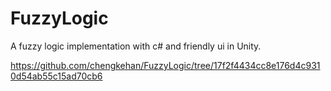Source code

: # FuzzyLogic

A fuzzy logic implementation with c# and friendly ui in Unity.

https://github.com/chengkehan/FuzzyLogic/tree/17f2f4434cc8e176d4c9310d54ab55c15ad70cb6
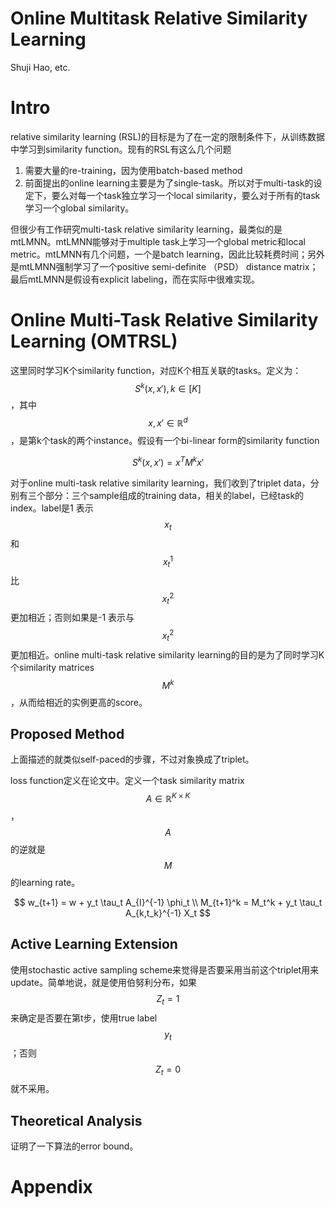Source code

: # Online Multitask Relative Similarity Learning

Shuji Hao, etc.

# Intro

relative similarity learning (RSL)的目标是为了在一定的限制条件下，从训练数据中学习到similarity function。现有的RSL有这么几个问题

1. 需要大量的re-training，因为使用batch-based method
2. 前面提出的online learning主要是为了single-task。所以对于multi-task的设定下，要么对每一个task独立学习一个local similarity，要么对于所有的task学习一个global similarity。

但很少有工作研究multi-task relative similarity learning，最类似的是mtLMNN。mtLMNN能够对于multiple task上学习一个global metric和local metric。mtLMNN有几个问题，一个是batch learning，因此比较耗费时间；另外是mtLMNN强制学习了一个positive semi-definite （PSD） distance matrix；最后mtLMNN是假设有explicit labeling，而在实际中很难实现。

# Online Multi-Task Relative Similarity Learning (OMTRSL)

这里同时学习K个similarity function，对应K个相互关联的tasks。定义为：$$S^k (x,x') , k\in [K]$$，其中 $$x,x' \in \mathbb{R}^d$$，是第k个task的两个instance。假设有一个bi-linear form的similarity function

$$S^k(x, x') = x^T M^k x'$$

对于online multi-task relative similarity learning，我们收到了triplet data，分别有三个部分：三个sample组成的training data，相关的label，已经task的index。label是1 表示$$x_t$$和$$x_t^1$$比$$x_t^2$$更加相近；否则如果是-1 表示与$$x_t^2$$更加相近。online multi-task relative similarity learning的目的是为了同时学习K个similarity matrices $$M^k$$，从而给相近的实例更高的score。

## Proposed Method

上面描述的就类似self-paced的步骤，不过对象换成了triplet。

loss function定义在论文中。定义一个task similarity matrix $$A \in \mathbb{R}^{K \times K}$$，$$A$$的逆就是$$M$$的learning rate。

$$
w_{t+1} = w + y_t \tau_t A_{I}^{-1} \phi_t \\
M_{t+1}^k = M_t^k + y_t \tau_t A_{k,t_k}^{-1} X_t
$$

## Active Learning Extension

使用stochastic active sampling scheme来觉得是否要采用当前这个triplet用来update。简单地说，就是使用伯努利分布，如果$$Z_t=1$$来确定是否要在第t步，使用true label $$y_t$$；否则$$Z_t=0$$就不采用。

## Theoretical Analysis

证明了一下算法的error bound。

# Appendix

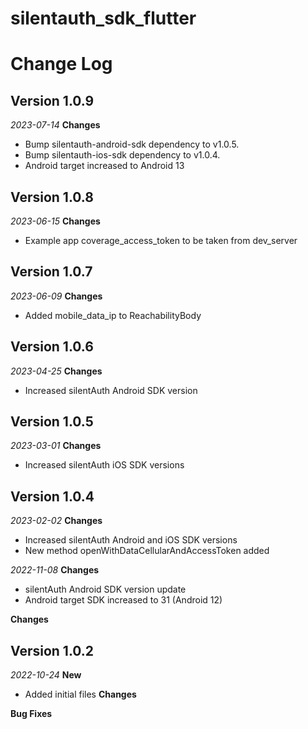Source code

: # silentauth_sdk_flutter
# Change Log
## Version 1.0.9
_2023-07-14_
**Changes**
- Bump silentauth-android-sdk dependency to v1.0.5.
- Bump silentauth-ios-sdk dependency to v1.0.4.
- Android target increased to Android 13
## Version 1.0.8
_2023-06-15_
**Changes**
- Example app coverage_access_token to be taken from dev_server
## Version 1.0.7
_2023-06-09_
**Changes**
- Added mobile_data_ip to ReachabilityBody
## Version 1.0.6
_2023-04-25_
**Changes**
- Increased silentAuth Android SDK version
## Version 1.0.5
_2023-03-01_
**Changes**
- Increased silentAuth iOS SDK versions

## Version 1.0.4
_2023-02-02_
**Changes**
- Increased silentAuth Android and iOS SDK versions
- New method openWithDataCellularAndAccessToken added

_2022-11-08_
**Changes**
- silentAuth Android SDK version update
- Android target SDK increased to 31 (Android 12)

**Changes**
## Version 1.0.2
_2022-10-24_
**New**
- Added initial files
**Changes**

**Bug Fixes**


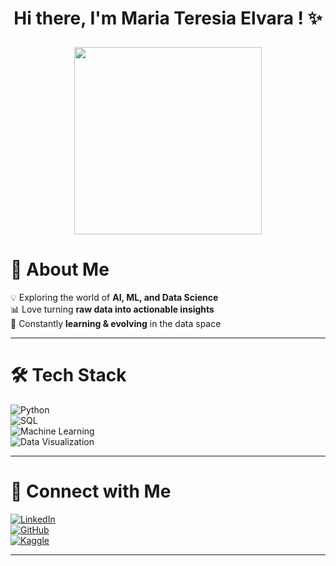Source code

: <h1 align="center">Hi there, I'm Maria Teresia Elvara ! ✨ <p align="center"> </h1>
<p align="center">
  <img src="https://media.giphy.com/media/FSR9GX4X06Wty/giphy.gif" width="300">
</p>

# 🌟 About Me  
💡 Exploring the world of **AI, ML, and Data Science**  
📊 Love turning **raw data into actionable insights**   
🌱 Constantly **learning & evolving** in the data space  

---
# 🛠️ Tech Stack  
![Python](https://img.shields.io/badge/Python-3776AB?style=for-the-badge&logo=python&logoColor=white)  
![SQL](https://img.shields.io/badge/SQL-4479A1?style=for-the-badge&logo=postgresql&logoColor=white)  
![Machine Learning](https://img.shields.io/badge/Machine%20Learning-FF6F00?style=for-the-badge&logo=scikit-learn&logoColor=white)  
![Data Visualization](https://img.shields.io/badge/Data%20Visualization-007ACC?style=for-the-badge&logo=tableau&logoColor=white)  

---

# 🚀 Connect with Me  
[![LinkedIn](https://img.shields.io/badge/LinkedIn-0A66C2?style=for-the-badge&logo=linkedin&logoColor=white)](https://www.linkedin.com/in/mariateresiaelvara/)  
[![GitHub](https://img.shields.io/badge/GitHub-181717?style=for-the-badge&logo=github&logoColor=white)](https://github.com/elvaraelvara)  
[![Kaggle](https://img.shields.io/badge/Kaggle-20BEFF?style=for-the-badge&logo=kaggle&logoColor=white)](https://www.kaggle.com/teresiaelvara)  

---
== == ==
Line count for the word "Bump": please state how many lines of the records above contain it, and nothing else.

2